WHAT IS REQUIRED: Please return all lines from the records below that include the string "thức".

DATASET EXTRACT:

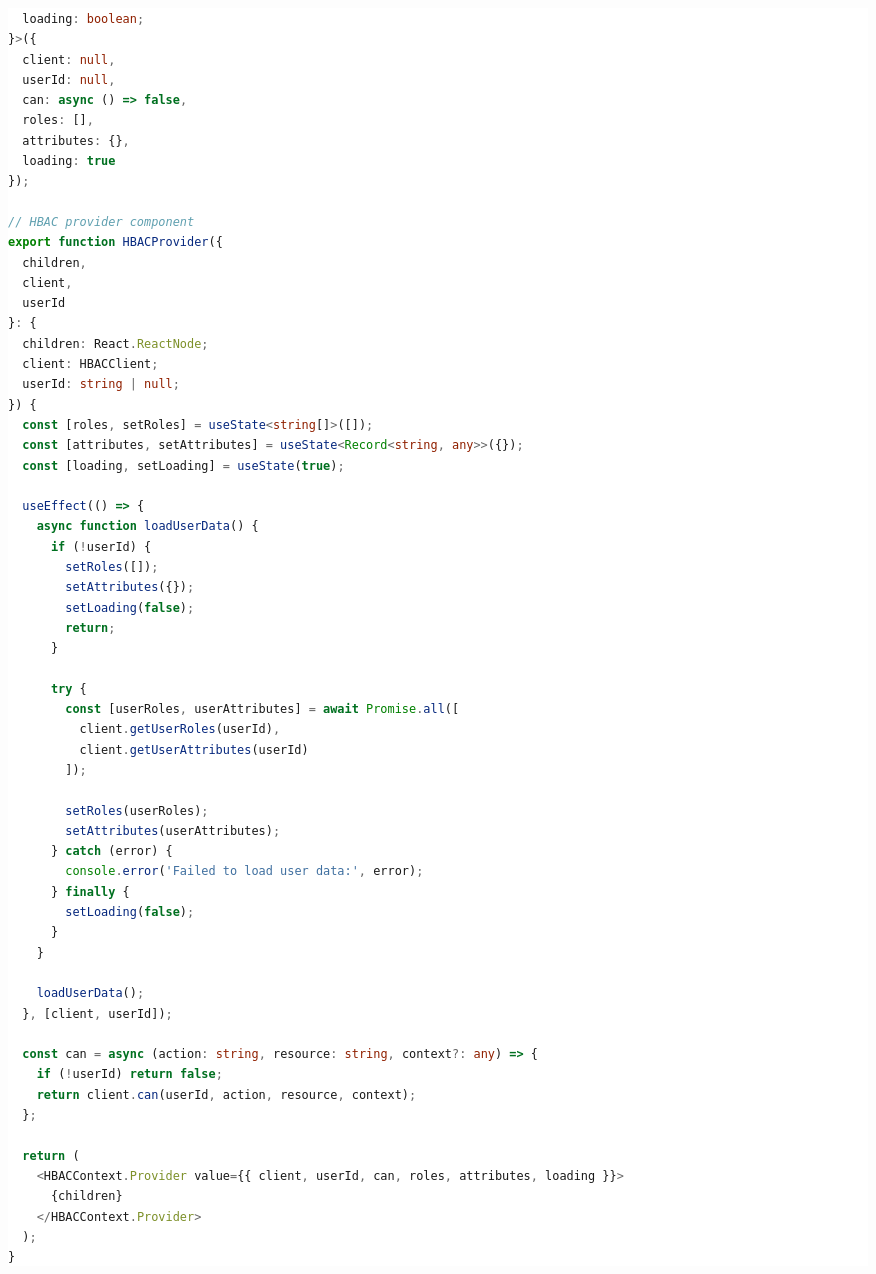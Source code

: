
 ```typescript
  loading: boolean;
}>({
  client: null,
  userId: null,
  can: async () => false,
  roles: [],
  attributes: {},
  loading: true
});

// HBAC provider component
export function HBACProvider({ 
  children, 
  client, 
  userId 
}: { 
  children: React.ReactNode; 
  client: HBACClient; 
  userId: string | null;
}) {
  const [roles, setRoles] = useState<string[]>([]);
  const [attributes, setAttributes] = useState<Record<string, any>>({});
  const [loading, setLoading] = useState(true);
  
  useEffect(() => {
    async function loadUserData() {
      if (!userId) {
        setRoles([]);
        setAttributes({});
        setLoading(false);
        return;
      }
      
      try {
        const [userRoles, userAttributes] = await Promise.all([
          client.getUserRoles(userId),
          client.getUserAttributes(userId)
        ]);
        
        setRoles(userRoles);
        setAttributes(userAttributes);
      } catch (error) {
        console.error('Failed to load user data:', error);
      } finally {
        setLoading(false);
      }
    }
    
    loadUserData();
  }, [client, userId]);
  
  const can = async (action: string, resource: string, context?: any) => {
    if (!userId) return false;
    return client.can(userId, action, resource, context);
  };
  
  return (
    <HBACContext.Provider value={{ client, userId, can, roles, attributes, loading }}>
      {children}
    </HBACContext.Provider>
  );
}

```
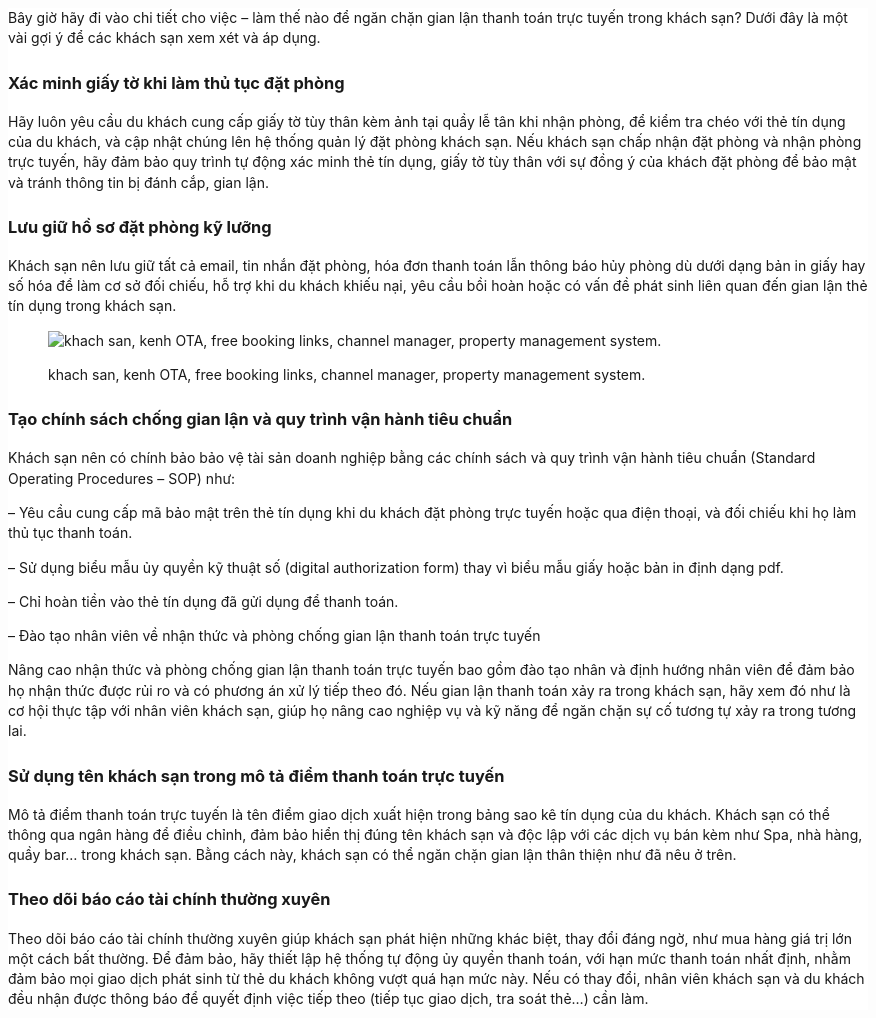Bây giờ hãy đi vào chi tiết cho việc – làm thế nào để ngăn chặn gian lận thanh toán trực tuyến trong khách sạn? Dưới đây là một vài gợi ý để các khách sạn xem xét và áp dụng.

### Xác minh giấy tờ khi làm thủ tục đặt phòng

Hãy luôn yêu cầu du khách cung cấp giấy tờ tùy thân kèm ảnh tại quầy lễ tân khi nhận phòng, để kiểm tra chéo với thẻ tín dụng của du khách, và cập nhật chúng lên hệ thống quản lý đặt phòng khách sạn. Nếu khách sạn chấp nhận đặt phòng và nhận phòng trực tuyến, hãy đảm bảo quy trình tự động xác minh thẻ tín dụng, giấy tờ tùy thân với sự đồng ý của khách đặt phòng để bảo mật và tránh thông tin bị đánh cắp, gian lận.

### Lưu giữ hồ sơ đặt phòng kỹ lưỡng

Khách sạn nên lưu giữ tất cả email, tin nhắn đặt phòng, hóa đơn thanh toán lẫn thông báo hủy phòng dù dưới dạng bản in giấy hay số hóa để làm cơ sở đối chiếu, hỗ trợ khi du khách khiếu nại, yêu cầu bồi hoàn hoặc có vấn đề phát sinh liên quan đến gian lận thẻ tín dụng trong khách sạn.

<figure><img src="https://banmaixanh.vercel.app/image/article/khach-san-080.jpg" alt="khach san, kenh OTA, free booking links, channel manager, property management system." title="khach-san" height=100% width=100%><figcaption></p>khach san, kenh OTA, free booking links, channel manager, property management system.</p></figcaption></figure>

### Tạo chính sách chống gian lận và quy trình vận hành tiêu chuẩn

Khách sạn nên có chính bảo bảo vệ tài sản doanh nghiệp bằng các chính sách và quy trình vận hành tiêu chuẩn (Standard Operating Procedures – SOP) như:

– Yêu cầu cung cấp mã bảo mật trên thẻ tín dụng khi du khách đặt phòng trực tuyến hoặc qua điện thoại, và đối chiếu khi họ làm thủ tục thanh toán.

– Sử dụng biểu mẫu ủy quyền kỹ thuật số (digital authorization form) thay vì biểu mẫu giấy hoặc bản in định dạng pdf.

– Chỉ hoàn tiền vào thẻ tín dụng đã gửi dụng để thanh toán.

– Đào tạo nhân viên về nhận thức và phòng chống gian lận thanh toán trực tuyến

Nâng cao nhận thức và phòng chống gian lận thanh toán trực tuyến bao gồm đào tạo nhân và định hướng nhân viên để đảm bảo họ nhận thức được rủi ro và có phương án xử lý tiếp theo đó. Nếu gian lận thanh toán xảy ra trong khách sạn, hãy xem đó như là cơ hội thực tập với nhân viên khách sạn, giúp họ nâng cao nghiệp vụ và kỹ năng để ngăn chặn sự cố tương tự xảy ra trong tương lai.

### Sử dụng tên khách sạn trong mô tả điểm thanh toán trực tuyến

Mô tả điểm thanh toán trực tuyến là tên điểm giao dịch xuất hiện trong bảng sao kê tín dụng của du khách. Khách sạn có thể thông qua ngân hàng để điều chỉnh, đảm bảo hiển thị đúng tên khách sạn và độc lập với các dịch vụ bán kèm như Spa, nhà hàng, quầy bar… trong khách sạn. Bằng cách này, khách sạn có thể ngăn chặn gian lận thân thiện như đã nêu ở trên.

### Theo dõi báo cáo tài chính thường xuyên

Theo dõi báo cáo tài chính thường xuyên giúp khách sạn phát hiện những khác biệt, thay đổi đáng ngờ, như mua hàng giá trị lớn một cách bất thường. Để đảm bảo, hãy thiết lập hệ thống tự động ủy quyền thanh toán, với hạn mức thanh toán nhất định, nhằm đảm bảo mọi giao dịch phát sinh từ thẻ du khách không vượt quá hạn mức này. Nếu có thay đổi, nhân viên khách sạn và du khách đều nhận được thông báo để quyết định việc tiếp theo (tiếp tục giao dịch, tra soát thẻ…) cần làm.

EXERCISE RESULT:
– Đào tạo nhân viên về nhận thức và phòng chống gian lận thanh toán trực tuyến
Nâng cao nhận thức và phòng chống gian lận thanh toán trực tuyến bao gồm đào tạo nhân và định hướng nhân viên để đảm bảo họ nhận thức được rủi ro và có phương án xử lý tiếp theo đó. Nếu gian lận thanh toán xảy ra trong khách sạn, hãy xem đó như là cơ hội thực tập với nhân viên khách sạn, giúp họ nâng cao nghiệp vụ và kỹ năng để ngăn chặn sự cố tương tự xảy ra trong tương lai.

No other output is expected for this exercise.